President Vladimir Putin has eased curbs on demonstrations in the Winter Olympics venue of Sochi in a gesture likely to burnish Russia's image ahead of an event dogged by worries over security and human rights.
Keenly aware that the success or failure of the Games will help shape his legacy, Putin has closely identified himself with the US$50 billion project.
He made a surprise inspection of venues in the Black Sea resort on Friday and was shown on Russian state television skiing down a slope in dark glasses and a helmet.
Putin amended a decree to allow groups to hold some marches and gatherings at sites approved by the security services, the Kremlin said.
"Gatherings, rallies, demonstrations, marches and pickets, which are not directly connected to the Olympic and Paralympic Games, could be staged on January 7-March 21, 2014 … only after agreeing with … a local security body," it said.
Campaign groups, calling for everything from gay rights to political reform, have complained that the ban on rallies, imposed in August as part of a security crackdown, violated Russia's own constitution.
Putin's move came shortly after he ordered a further security clampdown in the wake of two suicide bomb attacks in the southern Russian city of Volgograd that killed at least 34 people. No one has claimed responsibility for the blasts.
The International Olympic Committee welcomed Putin's decision, the latest in a flurry of gestures apparently aimed at disarming critics of Russia's human-rights record.

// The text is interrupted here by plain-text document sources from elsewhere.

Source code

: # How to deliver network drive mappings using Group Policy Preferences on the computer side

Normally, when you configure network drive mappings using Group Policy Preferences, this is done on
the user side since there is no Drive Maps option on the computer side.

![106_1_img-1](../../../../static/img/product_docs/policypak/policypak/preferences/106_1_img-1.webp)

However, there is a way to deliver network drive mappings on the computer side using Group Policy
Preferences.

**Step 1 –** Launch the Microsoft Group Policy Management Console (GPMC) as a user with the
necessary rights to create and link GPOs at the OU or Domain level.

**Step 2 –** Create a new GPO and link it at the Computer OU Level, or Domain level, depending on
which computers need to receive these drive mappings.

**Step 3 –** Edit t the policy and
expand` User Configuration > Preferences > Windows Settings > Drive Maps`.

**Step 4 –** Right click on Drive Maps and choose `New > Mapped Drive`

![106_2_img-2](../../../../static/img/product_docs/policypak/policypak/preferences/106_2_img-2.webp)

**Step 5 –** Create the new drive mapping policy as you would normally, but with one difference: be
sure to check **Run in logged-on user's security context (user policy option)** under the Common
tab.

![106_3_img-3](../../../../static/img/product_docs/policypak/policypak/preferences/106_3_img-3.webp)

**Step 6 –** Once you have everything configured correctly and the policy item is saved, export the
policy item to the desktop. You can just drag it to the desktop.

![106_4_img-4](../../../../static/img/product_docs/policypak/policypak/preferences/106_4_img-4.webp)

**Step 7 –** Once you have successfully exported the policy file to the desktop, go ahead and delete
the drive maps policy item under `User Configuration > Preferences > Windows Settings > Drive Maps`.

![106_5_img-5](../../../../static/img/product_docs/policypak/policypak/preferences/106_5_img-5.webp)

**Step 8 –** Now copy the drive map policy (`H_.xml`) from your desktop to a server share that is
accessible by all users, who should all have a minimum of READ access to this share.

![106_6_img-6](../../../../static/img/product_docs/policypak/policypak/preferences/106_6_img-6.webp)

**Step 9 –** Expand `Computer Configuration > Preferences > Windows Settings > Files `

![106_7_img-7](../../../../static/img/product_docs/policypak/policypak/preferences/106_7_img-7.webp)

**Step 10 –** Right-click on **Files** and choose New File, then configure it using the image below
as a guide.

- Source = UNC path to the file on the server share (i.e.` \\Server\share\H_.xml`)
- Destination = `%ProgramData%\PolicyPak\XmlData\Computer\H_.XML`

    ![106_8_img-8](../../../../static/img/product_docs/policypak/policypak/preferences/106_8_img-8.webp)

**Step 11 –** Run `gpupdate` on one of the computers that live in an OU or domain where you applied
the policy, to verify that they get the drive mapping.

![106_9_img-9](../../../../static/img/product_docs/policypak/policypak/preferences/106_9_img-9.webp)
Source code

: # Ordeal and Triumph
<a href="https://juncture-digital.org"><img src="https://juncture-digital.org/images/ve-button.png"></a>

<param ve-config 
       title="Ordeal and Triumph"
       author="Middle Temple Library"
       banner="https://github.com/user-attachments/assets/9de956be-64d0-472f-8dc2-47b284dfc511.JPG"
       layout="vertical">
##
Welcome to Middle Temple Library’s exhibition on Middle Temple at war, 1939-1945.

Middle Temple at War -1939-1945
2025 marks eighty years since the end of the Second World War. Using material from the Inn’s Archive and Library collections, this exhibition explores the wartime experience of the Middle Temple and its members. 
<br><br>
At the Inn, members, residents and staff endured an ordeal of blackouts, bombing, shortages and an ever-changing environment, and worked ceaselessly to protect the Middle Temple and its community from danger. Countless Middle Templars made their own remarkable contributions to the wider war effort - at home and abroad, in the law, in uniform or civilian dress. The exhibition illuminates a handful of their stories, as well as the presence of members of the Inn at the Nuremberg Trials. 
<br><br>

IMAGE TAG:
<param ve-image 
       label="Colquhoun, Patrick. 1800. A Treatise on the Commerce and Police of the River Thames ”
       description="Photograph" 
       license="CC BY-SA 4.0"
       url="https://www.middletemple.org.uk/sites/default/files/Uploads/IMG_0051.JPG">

"It is in line with the assurances that President Putin gave us last year and part of the Russian authorities' plans to ensure free expression during the Games whilst delivering safe and secure Games," the OIC said.
Putin wants to use the Olympics to showcase what he regards as Russia's political and spiritual revival under his firm leadership after its loss of superpower status with the 1991 fall of the Soviet Union and the economic turmoil of the 1990s.